Pour s’assurer de la qualité des hosties de messe, le monastère travaille en étroite relation avec son meunier, implanté dans la Drôme voisine. « Tout se fait en circuit court, de la culture des blés à la production d’hosties, explique sœur Marie-Samuel. Et les échanges sont permanents : notre minotier nous rend régulièrement visite à l’atelier afin de vérifier que sa farine de froment corresponde bien à nos attentes ». 

 

100 millions d’hosties produites en France chaque année

 

Les sœurs de l’abbaye de Blauvac ne sont pas les seules religieuses à confectionner des hosties en France.

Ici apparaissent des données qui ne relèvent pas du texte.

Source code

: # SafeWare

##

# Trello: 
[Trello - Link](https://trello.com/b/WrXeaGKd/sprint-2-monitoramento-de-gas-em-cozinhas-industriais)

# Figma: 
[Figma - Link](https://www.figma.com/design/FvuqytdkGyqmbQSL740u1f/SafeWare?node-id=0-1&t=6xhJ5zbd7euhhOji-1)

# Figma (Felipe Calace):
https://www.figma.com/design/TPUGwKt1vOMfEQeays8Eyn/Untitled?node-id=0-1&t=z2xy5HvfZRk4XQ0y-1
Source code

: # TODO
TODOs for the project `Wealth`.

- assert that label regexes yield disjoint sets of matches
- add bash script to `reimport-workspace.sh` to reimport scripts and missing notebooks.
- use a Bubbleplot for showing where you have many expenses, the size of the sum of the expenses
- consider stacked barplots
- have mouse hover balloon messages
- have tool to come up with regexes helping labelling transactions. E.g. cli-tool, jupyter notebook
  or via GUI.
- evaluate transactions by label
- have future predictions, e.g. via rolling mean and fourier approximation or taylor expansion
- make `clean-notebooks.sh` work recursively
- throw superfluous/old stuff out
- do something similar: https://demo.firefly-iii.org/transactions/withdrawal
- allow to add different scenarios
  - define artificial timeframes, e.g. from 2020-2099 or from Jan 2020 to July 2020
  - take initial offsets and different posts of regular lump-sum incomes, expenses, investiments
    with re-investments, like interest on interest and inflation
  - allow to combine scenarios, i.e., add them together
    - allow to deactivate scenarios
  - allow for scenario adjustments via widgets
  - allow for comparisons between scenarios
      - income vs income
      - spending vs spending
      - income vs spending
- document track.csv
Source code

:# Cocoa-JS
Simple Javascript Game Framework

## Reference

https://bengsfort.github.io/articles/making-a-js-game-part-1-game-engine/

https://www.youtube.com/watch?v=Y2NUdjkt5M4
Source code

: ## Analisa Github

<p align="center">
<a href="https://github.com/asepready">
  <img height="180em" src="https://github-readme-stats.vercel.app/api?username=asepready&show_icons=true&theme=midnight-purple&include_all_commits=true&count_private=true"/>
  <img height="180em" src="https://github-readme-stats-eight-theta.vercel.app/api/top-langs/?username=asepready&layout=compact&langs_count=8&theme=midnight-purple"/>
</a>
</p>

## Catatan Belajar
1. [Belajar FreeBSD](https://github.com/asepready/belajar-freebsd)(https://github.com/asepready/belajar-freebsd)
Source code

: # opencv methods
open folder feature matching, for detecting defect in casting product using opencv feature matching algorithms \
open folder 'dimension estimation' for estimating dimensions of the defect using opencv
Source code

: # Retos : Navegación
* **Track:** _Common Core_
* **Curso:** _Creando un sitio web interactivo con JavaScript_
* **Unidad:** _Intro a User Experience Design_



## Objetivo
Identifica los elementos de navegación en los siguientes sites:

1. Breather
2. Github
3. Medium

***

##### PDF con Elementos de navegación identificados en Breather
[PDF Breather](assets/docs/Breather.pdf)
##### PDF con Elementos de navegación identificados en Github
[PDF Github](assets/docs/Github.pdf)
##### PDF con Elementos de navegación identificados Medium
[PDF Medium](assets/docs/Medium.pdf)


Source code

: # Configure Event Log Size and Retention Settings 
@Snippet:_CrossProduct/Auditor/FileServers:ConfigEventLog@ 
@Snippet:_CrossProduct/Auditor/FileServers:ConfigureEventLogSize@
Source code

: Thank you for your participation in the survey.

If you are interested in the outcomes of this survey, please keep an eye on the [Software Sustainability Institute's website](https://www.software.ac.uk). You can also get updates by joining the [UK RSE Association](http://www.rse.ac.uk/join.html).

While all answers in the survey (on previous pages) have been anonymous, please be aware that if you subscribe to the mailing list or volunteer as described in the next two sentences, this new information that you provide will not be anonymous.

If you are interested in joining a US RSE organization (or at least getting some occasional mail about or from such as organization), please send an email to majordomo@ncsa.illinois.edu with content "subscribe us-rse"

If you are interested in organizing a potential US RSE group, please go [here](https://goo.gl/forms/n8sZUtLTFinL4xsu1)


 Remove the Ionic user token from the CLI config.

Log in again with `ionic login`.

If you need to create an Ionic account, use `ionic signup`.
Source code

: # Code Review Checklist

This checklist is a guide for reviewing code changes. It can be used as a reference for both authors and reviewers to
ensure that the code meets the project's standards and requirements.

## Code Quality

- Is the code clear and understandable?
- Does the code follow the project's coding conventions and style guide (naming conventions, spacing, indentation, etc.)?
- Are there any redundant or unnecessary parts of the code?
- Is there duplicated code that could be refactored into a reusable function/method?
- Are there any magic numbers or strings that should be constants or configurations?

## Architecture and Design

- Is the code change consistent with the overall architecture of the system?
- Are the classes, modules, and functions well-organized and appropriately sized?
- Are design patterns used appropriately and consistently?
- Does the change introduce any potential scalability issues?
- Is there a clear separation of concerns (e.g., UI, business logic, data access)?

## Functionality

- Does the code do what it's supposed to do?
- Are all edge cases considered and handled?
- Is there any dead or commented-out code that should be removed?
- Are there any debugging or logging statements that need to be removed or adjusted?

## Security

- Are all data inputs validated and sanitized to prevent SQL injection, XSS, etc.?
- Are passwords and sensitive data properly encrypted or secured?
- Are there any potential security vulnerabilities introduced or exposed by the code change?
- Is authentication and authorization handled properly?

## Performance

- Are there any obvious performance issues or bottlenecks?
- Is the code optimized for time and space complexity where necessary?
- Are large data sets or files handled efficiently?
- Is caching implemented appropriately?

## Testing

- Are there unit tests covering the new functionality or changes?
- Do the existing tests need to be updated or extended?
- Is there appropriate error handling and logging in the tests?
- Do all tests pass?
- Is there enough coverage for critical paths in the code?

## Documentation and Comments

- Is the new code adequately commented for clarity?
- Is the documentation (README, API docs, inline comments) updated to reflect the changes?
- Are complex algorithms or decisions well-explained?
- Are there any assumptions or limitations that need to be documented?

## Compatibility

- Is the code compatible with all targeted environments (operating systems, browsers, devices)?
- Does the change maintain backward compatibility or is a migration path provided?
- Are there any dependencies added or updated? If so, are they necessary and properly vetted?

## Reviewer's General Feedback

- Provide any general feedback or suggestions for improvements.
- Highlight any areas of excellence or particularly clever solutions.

A travers l’Hexagone, près de 30 monastères se consacrent à cette activité, comme l’abbaye Sainte-Croix de Poitiers dans la Vienne ou celle des clarisses de Cormontreuil, dans la Marne. Une activité essentielle pour ces communautés chrétiennes sur un plan économique (les hosties sont vendues aux prêtres, aux institutions religieuses…), et qui leur permet de se conformer à la règle de saint Benoît :

Ils seront vraiment moines lorsqu’ils vivront du travail de leurs mains.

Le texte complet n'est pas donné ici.